WHAT TO PRODUCE
Where does the word "should" appear in the data? Copy every line that holds it.

Source texts of formatted documents
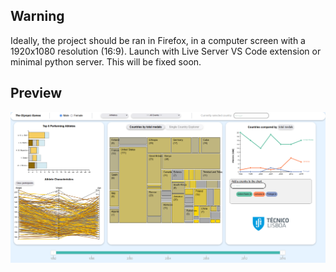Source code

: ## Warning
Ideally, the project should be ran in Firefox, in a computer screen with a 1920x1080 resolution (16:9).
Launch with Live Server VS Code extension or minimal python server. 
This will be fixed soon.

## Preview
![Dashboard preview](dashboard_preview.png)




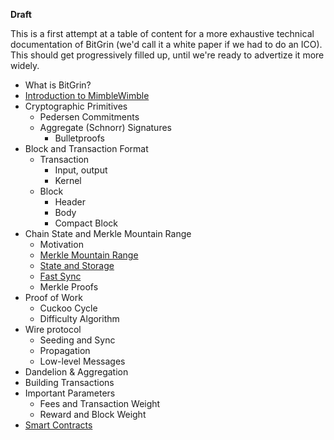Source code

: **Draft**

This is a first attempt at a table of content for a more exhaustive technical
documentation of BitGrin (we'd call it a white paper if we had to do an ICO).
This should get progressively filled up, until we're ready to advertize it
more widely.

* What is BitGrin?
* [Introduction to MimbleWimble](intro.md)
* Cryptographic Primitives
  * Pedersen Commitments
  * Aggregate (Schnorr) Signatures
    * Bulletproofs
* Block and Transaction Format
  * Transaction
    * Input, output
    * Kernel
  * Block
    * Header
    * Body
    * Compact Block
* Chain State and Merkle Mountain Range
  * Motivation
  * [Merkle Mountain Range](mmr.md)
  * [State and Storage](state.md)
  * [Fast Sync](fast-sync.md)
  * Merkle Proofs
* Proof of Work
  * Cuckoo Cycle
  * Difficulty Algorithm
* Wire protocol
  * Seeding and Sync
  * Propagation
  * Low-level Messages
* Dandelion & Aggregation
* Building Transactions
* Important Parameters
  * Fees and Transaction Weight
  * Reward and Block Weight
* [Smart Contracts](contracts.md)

--

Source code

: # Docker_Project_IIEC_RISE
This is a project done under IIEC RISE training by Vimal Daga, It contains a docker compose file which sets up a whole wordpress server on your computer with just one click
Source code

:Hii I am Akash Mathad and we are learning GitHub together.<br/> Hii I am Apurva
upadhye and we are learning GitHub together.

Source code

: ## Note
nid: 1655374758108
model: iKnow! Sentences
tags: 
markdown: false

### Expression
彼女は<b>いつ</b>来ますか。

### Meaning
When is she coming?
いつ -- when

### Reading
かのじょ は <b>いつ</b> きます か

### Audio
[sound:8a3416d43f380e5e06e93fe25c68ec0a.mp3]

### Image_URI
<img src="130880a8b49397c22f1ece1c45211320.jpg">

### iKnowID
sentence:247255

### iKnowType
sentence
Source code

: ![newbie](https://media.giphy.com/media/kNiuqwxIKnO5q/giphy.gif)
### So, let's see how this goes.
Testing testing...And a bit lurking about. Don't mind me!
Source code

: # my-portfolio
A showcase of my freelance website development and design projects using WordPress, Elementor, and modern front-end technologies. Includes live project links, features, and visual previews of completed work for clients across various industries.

OUTPUT
Ideally, the project should be ran in Firefox, in a computer screen with a 1920x1080 resolution (16:9).
This should get progressively filled up, until we're ready to advertize it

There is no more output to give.